Il y a donc un parallélisme implicite établi par notre texte entre le voyage nocturne du soleil, le séjour du défunt dans l’au-delà et le passage de la maladie à la guérison, que va connaître le patient auquel le texte s’adresse. Ce mouvement de résurrection suppose, comme le constate E. Hornung, que « le défunt dépasse les limites de l’Être pour faire l’expérience d’une « initiation » aux plus profonds mystères, à ceux du ciel et du monde inférieur.
(Le papyrus des sept propos de Mehet Ouret. Yvan Koening. Institut français d’archéologie orientale 2024)


Le sanskrit dispose de deux termes pour nommer l’idole en tant que telle : (…) La pratima n’est que la copie d’un original inaccessible ; dans la murti se coagule l’insaisissable fluidité divine.

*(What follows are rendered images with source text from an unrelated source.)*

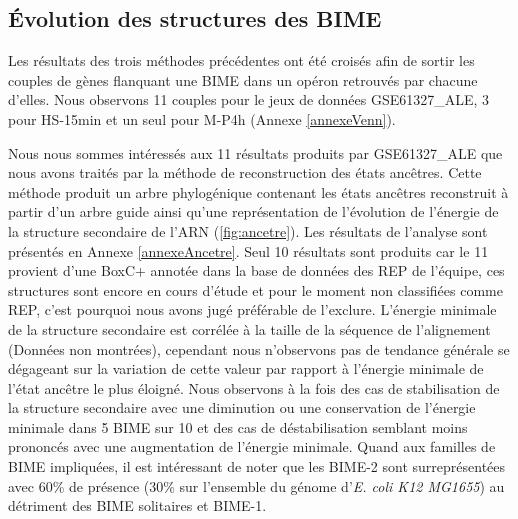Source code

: \documentclass[12pt,a4paper]{report}
\begin{document}
\begin{onehalfspace}
\section*{Évolution des structures des BIME}
Les résultats des trois méthodes précédentes ont été croisés afin de sortir les couples de gènes flanquant une BIME dans un opéron retrouvés par chacune d'elles. Nous observons 11 couples pour le jeux de données GSE61327\_ALE, 3 pour HS-15min et un seul pour M-P4h (Annexe \ref{annexeVenn}). 

Nous nous sommes intéressés aux 11 résultats produits par GSE61327\_ALE que nous avons traités par la méthode de reconstruction des états ancêtres. Cette méthode produit un arbre phylogénique contenant les états ancêtres reconstruit à partir d'un arbre guide ainsi qu'une représentation de l'évolution de l'énergie de la structure secondaire de l'ARN (\autoref{fig:ancetre}). Les résultats de l'analyse sont présentés en Annexe \ref{annexeAncetre}. Seul 10 résultats sont produits car le 11 provient d'une BoxC+ annotée dans la base de données des REP de l'équipe, ces structures sont encore en cours d'étude et pour le moment non classifiées comme REP, c'est pourquoi nous avons jugé préférable de l'exclure. L'énergie minimale de la structure secondaire est corrélée à la taille de la séquence de l'alignement (Données non montrées), cependant nous n'observons pas de tendance générale se dégageant sur la variation de cette valeur par rapport à l'énergie minimale de l'état ancêtre le plus éloigné. Nous observons à la fois des cas de stabilisation de la structure secondaire avec une diminution ou une conservation de l'énergie minimale dans 5 BIME sur 10 et des cas de déstabilisation semblant moins prononcés avec une augmentation de l'énergie minimale. Quand aux familles de BIME impliquées, il est intéressant de noter que les BIME-2 sont surreprésentées avec 60\% de présence (30\% sur l'ensemble du génome d'\textit{E. coli K12 MG1655}) au détriment des BIME solitaires et BIME-1.


\end{onehalfspace}
\end{document}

De fait, les doctrinaires enseignent que l’image ne nous donne des dieux qu’un « savoir inférieur ».
Les théoriciens et les artistes hindous (…) enseignent qu’il faut, pour devenir sculpteur ou peintre, d’abord passer par l’apprentissage du chant, puis de la musique instrumentale, enfin se familiariser avec les techniques de la danse : façon de dire, semble-t-il, que tous les arts ont en commun le mouvement et le rythme.
… la capacité qu’ont les dieux de créer pour eux-mêmes et chez autrui des identités plurielles et (…) leur pouvoir de structurer le réel, donc, de toute manière, de produire du multiple.

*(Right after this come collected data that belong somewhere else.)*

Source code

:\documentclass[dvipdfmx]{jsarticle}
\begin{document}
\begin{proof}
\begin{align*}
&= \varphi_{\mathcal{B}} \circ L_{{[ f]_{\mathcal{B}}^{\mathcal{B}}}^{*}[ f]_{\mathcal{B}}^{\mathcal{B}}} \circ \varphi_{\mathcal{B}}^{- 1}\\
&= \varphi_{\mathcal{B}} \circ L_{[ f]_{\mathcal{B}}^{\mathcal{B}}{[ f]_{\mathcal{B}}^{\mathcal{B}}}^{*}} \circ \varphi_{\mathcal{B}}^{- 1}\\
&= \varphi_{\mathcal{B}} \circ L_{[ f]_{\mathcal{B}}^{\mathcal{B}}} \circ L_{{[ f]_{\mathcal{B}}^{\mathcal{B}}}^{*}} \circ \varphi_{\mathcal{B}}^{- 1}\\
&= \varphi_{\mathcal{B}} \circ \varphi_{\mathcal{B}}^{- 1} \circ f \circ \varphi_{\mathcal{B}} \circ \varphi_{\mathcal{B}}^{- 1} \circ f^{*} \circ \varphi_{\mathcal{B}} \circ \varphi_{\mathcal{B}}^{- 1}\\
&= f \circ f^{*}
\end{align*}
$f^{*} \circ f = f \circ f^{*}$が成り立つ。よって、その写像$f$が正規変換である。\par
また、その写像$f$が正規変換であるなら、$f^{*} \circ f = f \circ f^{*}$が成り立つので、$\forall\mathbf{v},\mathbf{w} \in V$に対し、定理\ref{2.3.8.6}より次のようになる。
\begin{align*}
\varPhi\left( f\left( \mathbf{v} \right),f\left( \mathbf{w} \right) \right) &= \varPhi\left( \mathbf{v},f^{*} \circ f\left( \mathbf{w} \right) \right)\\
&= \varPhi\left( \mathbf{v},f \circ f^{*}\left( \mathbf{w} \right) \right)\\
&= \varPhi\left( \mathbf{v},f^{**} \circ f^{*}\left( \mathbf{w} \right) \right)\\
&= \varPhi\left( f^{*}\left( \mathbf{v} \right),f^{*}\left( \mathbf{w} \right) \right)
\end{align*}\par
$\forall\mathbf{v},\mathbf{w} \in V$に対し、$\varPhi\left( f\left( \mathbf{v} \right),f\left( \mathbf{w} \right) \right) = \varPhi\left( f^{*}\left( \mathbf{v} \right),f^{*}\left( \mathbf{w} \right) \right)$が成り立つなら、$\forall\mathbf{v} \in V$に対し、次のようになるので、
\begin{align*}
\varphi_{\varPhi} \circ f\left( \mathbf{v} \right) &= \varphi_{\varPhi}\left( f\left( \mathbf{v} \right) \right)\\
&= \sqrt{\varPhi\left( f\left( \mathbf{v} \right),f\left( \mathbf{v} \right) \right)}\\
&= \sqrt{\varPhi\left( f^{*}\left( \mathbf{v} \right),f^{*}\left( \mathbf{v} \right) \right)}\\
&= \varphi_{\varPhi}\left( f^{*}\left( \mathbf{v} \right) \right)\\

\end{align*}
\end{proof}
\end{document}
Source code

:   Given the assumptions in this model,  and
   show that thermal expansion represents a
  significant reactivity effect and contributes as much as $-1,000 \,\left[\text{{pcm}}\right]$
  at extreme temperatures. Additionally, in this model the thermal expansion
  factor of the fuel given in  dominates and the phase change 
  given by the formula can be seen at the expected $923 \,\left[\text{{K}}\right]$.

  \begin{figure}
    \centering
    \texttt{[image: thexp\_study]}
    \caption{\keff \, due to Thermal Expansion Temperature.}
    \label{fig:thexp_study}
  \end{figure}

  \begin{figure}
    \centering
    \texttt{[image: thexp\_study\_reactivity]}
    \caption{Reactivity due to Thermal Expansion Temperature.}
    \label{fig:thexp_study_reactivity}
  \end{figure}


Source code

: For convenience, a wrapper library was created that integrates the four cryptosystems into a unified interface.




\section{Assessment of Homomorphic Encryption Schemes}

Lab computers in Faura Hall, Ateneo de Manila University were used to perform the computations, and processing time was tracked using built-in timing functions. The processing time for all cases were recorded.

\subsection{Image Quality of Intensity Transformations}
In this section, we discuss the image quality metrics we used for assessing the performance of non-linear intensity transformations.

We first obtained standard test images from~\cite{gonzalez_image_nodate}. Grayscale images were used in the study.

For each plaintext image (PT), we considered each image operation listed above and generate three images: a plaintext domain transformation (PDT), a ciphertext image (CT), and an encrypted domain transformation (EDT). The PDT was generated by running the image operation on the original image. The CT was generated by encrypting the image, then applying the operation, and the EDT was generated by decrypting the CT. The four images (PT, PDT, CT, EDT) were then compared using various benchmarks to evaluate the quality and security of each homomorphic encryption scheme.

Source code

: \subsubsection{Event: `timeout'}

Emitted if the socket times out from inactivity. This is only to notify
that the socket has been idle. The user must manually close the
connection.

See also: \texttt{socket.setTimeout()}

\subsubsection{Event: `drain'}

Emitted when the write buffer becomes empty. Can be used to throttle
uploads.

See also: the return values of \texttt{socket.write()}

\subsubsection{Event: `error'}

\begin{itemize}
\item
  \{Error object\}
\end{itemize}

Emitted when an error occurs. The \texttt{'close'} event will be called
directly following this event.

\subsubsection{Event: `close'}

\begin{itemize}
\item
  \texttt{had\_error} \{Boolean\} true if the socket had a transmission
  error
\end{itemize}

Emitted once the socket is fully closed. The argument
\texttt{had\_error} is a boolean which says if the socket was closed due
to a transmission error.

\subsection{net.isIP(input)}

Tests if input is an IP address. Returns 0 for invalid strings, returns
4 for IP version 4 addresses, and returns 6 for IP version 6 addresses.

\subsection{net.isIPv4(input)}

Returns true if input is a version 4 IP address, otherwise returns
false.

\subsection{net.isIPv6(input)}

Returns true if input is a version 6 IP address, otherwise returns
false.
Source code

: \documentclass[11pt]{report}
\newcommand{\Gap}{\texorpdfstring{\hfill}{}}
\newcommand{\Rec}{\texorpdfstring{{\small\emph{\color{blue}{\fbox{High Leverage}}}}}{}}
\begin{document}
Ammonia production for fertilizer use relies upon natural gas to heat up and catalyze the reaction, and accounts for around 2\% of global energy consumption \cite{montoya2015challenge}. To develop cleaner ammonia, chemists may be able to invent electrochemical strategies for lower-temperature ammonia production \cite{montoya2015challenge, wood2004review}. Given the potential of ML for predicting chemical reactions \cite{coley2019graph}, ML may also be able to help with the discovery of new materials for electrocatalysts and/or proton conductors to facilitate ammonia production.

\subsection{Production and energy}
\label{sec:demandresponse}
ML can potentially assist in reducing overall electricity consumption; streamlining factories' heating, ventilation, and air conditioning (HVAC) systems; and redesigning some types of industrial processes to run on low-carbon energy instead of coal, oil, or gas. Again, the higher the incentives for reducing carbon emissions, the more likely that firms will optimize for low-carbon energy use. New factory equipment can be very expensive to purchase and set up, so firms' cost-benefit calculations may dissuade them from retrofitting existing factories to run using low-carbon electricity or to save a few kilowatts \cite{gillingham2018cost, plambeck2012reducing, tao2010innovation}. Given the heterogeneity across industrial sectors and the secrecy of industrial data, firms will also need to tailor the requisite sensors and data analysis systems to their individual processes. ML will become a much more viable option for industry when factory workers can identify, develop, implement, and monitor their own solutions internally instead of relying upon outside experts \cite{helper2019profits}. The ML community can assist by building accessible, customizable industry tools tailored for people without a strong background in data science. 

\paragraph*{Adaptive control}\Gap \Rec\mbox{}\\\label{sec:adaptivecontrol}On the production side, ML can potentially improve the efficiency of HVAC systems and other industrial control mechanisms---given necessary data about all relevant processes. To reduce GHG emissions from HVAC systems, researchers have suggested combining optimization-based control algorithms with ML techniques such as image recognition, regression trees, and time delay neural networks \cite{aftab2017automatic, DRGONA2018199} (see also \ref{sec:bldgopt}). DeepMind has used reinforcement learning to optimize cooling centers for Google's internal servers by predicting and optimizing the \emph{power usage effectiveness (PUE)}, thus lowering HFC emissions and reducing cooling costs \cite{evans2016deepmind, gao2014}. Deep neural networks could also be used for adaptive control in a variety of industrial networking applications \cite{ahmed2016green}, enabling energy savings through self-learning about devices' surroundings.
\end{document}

Un dieu se manifeste sous la forme d’un dragon (…), mais il sera représenté dans son temple sous les traits d’un mandarin imposant, car c’est un bureaucrate – sitôt qu’on est dieu on a rang dans l’administration…
« L’identification de la pierre-génie et de l’officiant (…) n’est pas un transfert, mais une bi-présence. La pierre ne cesse pas d’être le dieu, mais celui-ci, simultanément, et pour un temps, est aussi l’officiant. Il n’y a pas contradiction, car c’est son être informe et permanent que conserve le dieu-pierre dans la pierre, tandis que c’est une personne d’un autre ordre, projetée sur un autre plan, corporel et temporaire, que lui offre (l’officiant)... » (Paul Mus).
(Corps des dieux. SSLD Malamoud/Vernant. Gallimard 1986)


J’ai rarement ressenti comme en ces années-là l’ivresse de la totale liberté, le sentiment d’être un errant heureux sans autre attache que le village ou le visage qui m’accepterait pour un soir. (…) je laissais mon corps, tous mes sens, se modeler, se transformer au rythme et au poids des chemins comme si chaque jour des milliers de cellules mouraient en moi pour que d’autres renaissent.
… ces syllabes primordiales (…) que les mythes imaginent dans la bouche des dieux créateurs et qui, à l’origine du monde, donnèrent frissons à l’air, ondes à l’eau, vie à la terre jusque-là immobile et stérile.
Car, dit l’un des plus vieux mythes égyptiens sur l’origine du monde, le mot et les organes qui le profèrent (langue, dents et bouche) sont la forme sonore et vibrante du sperme et des mains : eux aussi peuvent engendrer et façonner. Ici, ce n’est plus de sens qu’il s’agit (…) mais du son lui-même, de son énergie vibratoire, de sa profération.